Siddhartha first edition
The original 1922 German publication of Siddhartha  (Wikimedia Commons public domain image)

 

Over the next few days, I think that I might share a few passages that struck me during my recent reading of Hermann Hesse’s novella Siddhartha.

 

Here’s a short one that seems to me to explain, in a way, why it was necessary for us to come to earth.  Obviously, neither Hesse nor his fictional Siddhartha would have seen it in quite that way, but I, coming to the story from a Latter-day Saint perspective, did.

 

In this little scene, Siddhartha is speaking with his childhood friend Govinda, whom he has previously seen only once since their youthful encounter with Gotama (the Buddha), to whom Govinda became a disciple while Siddhartha went his own way.  They have both grown old by this time, and Siddhartha has essentially attained enlightenment and become a saint in his own right.  Govinda, still a seeker, has asked Siddhartha to share with him some of the insights, the thoughts, that he has gathered along his idiosyncratic path:

 

“Sieh, mein Govinda, dies ist einer meiner Gedanken, die ich gefunden habe: Weisheit ist nicht mitteilbar.  Weisheit, welche ein Weiser mitzuteilen versucht, klingt immer wie Narrheit.”

“Scherzest du?” fragte Govinda.

“Ich scherze nicht.  Ich sage, was ich gefunden habe.  Wissen kann man mitteilen, Weisheit aber nicht.  Man kann sie finden, man kann sie leben, man kann von ihr getragen werden, man kann mit ihr Wunder tun, aber sagen und lehren kann man sie nicht.  Dies war es, was ich schon als Jüngling manchmal ahnte, was mich von den Lehrern fortgetrieben hat.”

 

“Look, my dear Govinda, this is one of the thoughts that I’ve found: Wisdom cannot be communicated. The wisdom that a wise man tries to communicate to someone else always sounds like foolishness.”
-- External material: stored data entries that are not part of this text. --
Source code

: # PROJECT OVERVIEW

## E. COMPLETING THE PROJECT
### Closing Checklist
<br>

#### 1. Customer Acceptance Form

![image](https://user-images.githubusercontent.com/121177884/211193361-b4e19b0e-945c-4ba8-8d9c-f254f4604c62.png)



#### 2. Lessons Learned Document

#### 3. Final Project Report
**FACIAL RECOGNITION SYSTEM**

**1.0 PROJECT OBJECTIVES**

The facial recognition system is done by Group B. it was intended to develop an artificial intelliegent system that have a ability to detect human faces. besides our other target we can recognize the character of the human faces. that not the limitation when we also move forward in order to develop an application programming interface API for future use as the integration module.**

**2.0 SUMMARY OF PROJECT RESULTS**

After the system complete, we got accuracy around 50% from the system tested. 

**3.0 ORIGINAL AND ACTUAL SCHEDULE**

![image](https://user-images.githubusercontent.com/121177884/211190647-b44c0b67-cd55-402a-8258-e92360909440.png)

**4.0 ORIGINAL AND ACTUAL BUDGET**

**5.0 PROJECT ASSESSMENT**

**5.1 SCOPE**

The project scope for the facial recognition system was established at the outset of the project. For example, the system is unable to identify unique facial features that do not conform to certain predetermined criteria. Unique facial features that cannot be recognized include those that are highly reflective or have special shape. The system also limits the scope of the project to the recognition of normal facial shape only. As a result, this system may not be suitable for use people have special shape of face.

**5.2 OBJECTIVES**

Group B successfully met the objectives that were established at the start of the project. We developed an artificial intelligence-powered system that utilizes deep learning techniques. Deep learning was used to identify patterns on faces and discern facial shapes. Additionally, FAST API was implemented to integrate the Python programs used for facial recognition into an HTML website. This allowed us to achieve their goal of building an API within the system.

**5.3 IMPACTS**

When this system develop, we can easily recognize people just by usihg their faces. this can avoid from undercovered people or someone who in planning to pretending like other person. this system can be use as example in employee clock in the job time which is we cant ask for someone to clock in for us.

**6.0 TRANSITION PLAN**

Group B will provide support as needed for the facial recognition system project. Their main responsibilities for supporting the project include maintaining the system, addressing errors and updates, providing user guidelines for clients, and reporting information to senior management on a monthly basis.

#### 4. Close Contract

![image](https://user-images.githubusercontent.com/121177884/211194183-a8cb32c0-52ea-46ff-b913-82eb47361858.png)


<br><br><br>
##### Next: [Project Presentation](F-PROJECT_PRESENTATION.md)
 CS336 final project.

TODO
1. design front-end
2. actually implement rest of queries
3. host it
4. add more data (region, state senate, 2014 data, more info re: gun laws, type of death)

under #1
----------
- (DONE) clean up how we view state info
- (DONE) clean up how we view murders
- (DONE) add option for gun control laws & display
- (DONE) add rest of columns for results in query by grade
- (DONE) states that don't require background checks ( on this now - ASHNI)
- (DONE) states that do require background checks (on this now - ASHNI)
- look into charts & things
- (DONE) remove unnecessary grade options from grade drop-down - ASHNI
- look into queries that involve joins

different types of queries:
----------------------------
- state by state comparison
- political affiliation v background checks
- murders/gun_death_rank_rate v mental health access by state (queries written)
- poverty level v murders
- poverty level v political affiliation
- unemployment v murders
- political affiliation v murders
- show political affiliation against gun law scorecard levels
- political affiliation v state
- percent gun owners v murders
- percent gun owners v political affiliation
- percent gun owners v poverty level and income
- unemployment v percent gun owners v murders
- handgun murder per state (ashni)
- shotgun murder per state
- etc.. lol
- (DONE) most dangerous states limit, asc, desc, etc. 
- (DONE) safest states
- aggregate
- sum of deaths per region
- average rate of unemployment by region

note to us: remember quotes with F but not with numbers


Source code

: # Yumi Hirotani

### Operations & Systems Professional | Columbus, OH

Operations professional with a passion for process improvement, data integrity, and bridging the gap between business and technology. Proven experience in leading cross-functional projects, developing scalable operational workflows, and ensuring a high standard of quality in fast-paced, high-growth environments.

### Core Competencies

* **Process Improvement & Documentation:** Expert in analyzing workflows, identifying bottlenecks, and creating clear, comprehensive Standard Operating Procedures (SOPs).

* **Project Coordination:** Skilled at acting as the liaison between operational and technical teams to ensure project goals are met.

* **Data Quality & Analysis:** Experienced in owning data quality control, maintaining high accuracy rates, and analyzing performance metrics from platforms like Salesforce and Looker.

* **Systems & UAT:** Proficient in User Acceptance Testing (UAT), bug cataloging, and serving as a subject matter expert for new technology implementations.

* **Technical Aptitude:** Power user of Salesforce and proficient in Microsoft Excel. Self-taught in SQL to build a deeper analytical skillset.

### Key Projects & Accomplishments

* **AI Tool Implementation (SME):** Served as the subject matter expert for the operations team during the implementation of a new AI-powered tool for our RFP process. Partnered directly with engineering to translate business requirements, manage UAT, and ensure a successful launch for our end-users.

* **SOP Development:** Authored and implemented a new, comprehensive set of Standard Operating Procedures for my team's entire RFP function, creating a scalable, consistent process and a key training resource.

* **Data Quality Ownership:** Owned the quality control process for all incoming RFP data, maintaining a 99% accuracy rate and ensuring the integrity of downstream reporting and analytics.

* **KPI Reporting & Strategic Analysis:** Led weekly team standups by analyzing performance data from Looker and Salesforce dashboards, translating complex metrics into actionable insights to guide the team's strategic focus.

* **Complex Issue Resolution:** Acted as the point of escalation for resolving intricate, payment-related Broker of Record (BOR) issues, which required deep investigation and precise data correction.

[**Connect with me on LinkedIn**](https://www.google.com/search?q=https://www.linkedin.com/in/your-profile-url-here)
“Are you joking?” asked Govinda.

“I’m not joking. I’m telling you what I’ve found. Knowledge can be communicated, but not wisdom. One can find it, one can live it, one can be sustained by it, one can do wonders with it, but it cannot be expressed in words or taught. This was what I sometimes guessed even as a young man, and what has driven me away from teachers.”  (My translation)

 

Now, I don’t fully agree with Siddhartha’s rejection of teachers — a rejection that those who’ve read the story will know is effectively total.  (He even meets the Buddha, speaks with him privately, and is deeply and forever impressed by him, but walks away from him nonetheless.)  I believe in the necessity of prophets.  But I do understand and agree with the fundamental importance of experiential knowledge, of the wisdom derived from living.

 

That is why we had to come to earth instead of merely reading books and hearing heavenly sermons about it.